The government published its draft defamation bill in March, which introduces new measures for England and Wales which aim to support free speech, enable people to protect their reputation and stop unreasonable threats of being sued for libel.

Speaking before the Joint Committee on the Draft Defamation Bill committee today Rusbridger said the nature of a story is changing and that new legislation needs to reflect this.

"My head of digital a couple of years ago said the story is gone as a form of information telling and I thought she was mad at the time. But if you look at the form of live blogging on the web and now see what she meant, as a way of telling a story as it's happening.

"In the olden days you wrote a story, you put your jacket on and went home to the pub and that was it. There was no afterlife. Now increasingly you write a story there is an afterlife. People start responding. And newspapers are struggling with building that in to the mechanism of telling the story. I think it's an improvement because you can begin to clarify and add facts as you go along."

He added that the bill also needs to consider the future role of journalists as editors and curators of content.

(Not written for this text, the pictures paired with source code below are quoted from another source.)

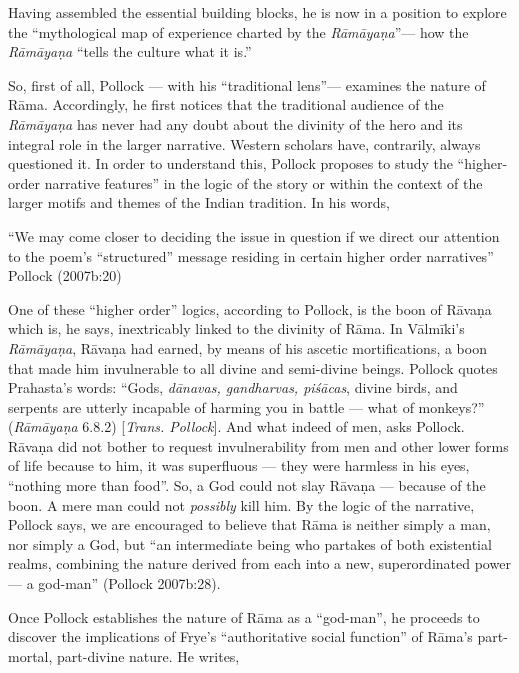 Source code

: Having assembled the essential building blocks, he is now in a position to explore the “mythological map of experience charted by the {\sl Rāmāyaṇa}”--- how the {\sl Rāmāyaṇa} “tells the culture what it is.” 

\newpage

So, first of all, Pollock --- with his “traditional lens”--- examines the nature of Rāma. Accordingly, he first notices that the traditional audience of the {\sl Rāmāyaṇa} has never had any doubt about the divinity of the hero and its integral role in the larger narrative. Western scholars have, contrarily, always questioned it. In order to understand this, Pollock proposes to study the “higher-order narrative features” in the logic of the story or within the context of the larger motifs and themes of the Indian tradition. In his words,

\begin{myquote}
“We may come closer to deciding the issue in question if we direct our attention to the poem’s “structured” message residing in certain higher order narratives”
\hfill Pollock (2007b:20)
\end{myquote}

One of these “higher order” logics, according to Pollock, is the boon of Rāvaṇa which is, he says, inextricably linked to the divinity of Rāma. In Vālmīki’s {\sl Rāmāyaṇa}, Rāvaṇa had earned, by means of his ascetic mortifications, a boon that made him invulnerable to all divine and semi-divine beings.  Pollock quotes Prahasta’s words: “Gods, {\sl dānavas, gandharvas, piśācas}, divine birds, and serpents are utterly incapable of harming you in battle --- what of monkeys?” ({\sl Rāmāyaṇa} 6.8.2) [{\sl Trans. Pollock}]. And what indeed of men, asks Pollock. Rāvaṇa did not bother to request invulnerability from men and other lower forms of life because to him, it was superfluous --- they were harmless in his eyes, “nothing more than food”. So, a God could not slay Rāvaṇa --- because of the boon. A mere man could not {\sl possibly} kill him. By the logic of the narrative, Pollock says, we are encouraged to believe that Rāma is neither simply a man, nor simply a God, but “an intermediate being who partakes of both existential realms, combining the nature derived from each into a new, superordinated power --- a god-man” (Pollock 2007b:28).  

Once Pollock establishes the nature of Rāma as a “god-man”, he proceeds to discover the implications of Frye’s “authoritative social function” of Rāma’s part-mortal, part-divine nature. He writes,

"So if part of the skill of a journalist is now editing the work of others and aggregating and linking to it and pulling it into what we're doing, you create what I think of as a mutualised platform and the skills become sifting and editing that. And I don't see anything really in the bill as it stands at the moment, except in Anthony Lester's Appendix C, that begins to get to grip with that and I think it's going to be a huge part of journalism in the future and rightly so."

He added: "I think actually it may be that if one can get some elasticity into the defamation framework, so if you publish something and within an hour you realise it's wrong and you correct it and clarify it, then I think any defamation framework's got to take account of what that hour is worth, of misinformation, before you voluntarily correct it yourself.

"And whether we're not living in an age perhaps, less when newspapers imagined we were making tablets of stone pronouncements about what the truth was, but doing something more tentative, we're saying these are the facts as we know them at the moment, if we discover the facts are different we'll tell you. I think there's a sort of more elasticity that perhaps isn't reflected at the moment."

During the today's session Rusbridger, as well as other senior media industry figures appearing in front of the joint committee, also raised concerns about proposals to end the use of juries in libel trials, apart from in exceptional cases, saying he was "a bit anxious about that".

"My issue is where who is telling the truth, that's where you'd want a jury trial, but I agree they do add complication and cost so I'm not against the possibility of us hearing them without, I just think before you completely abolish them, there are some cases when the issue is who is telling the truth where you might want a jury," Rusbridger said.

Philip Johnston, the assistant editor of the Daily Telegraph added that if jury trials could be done more cheaply "then I think we would want them".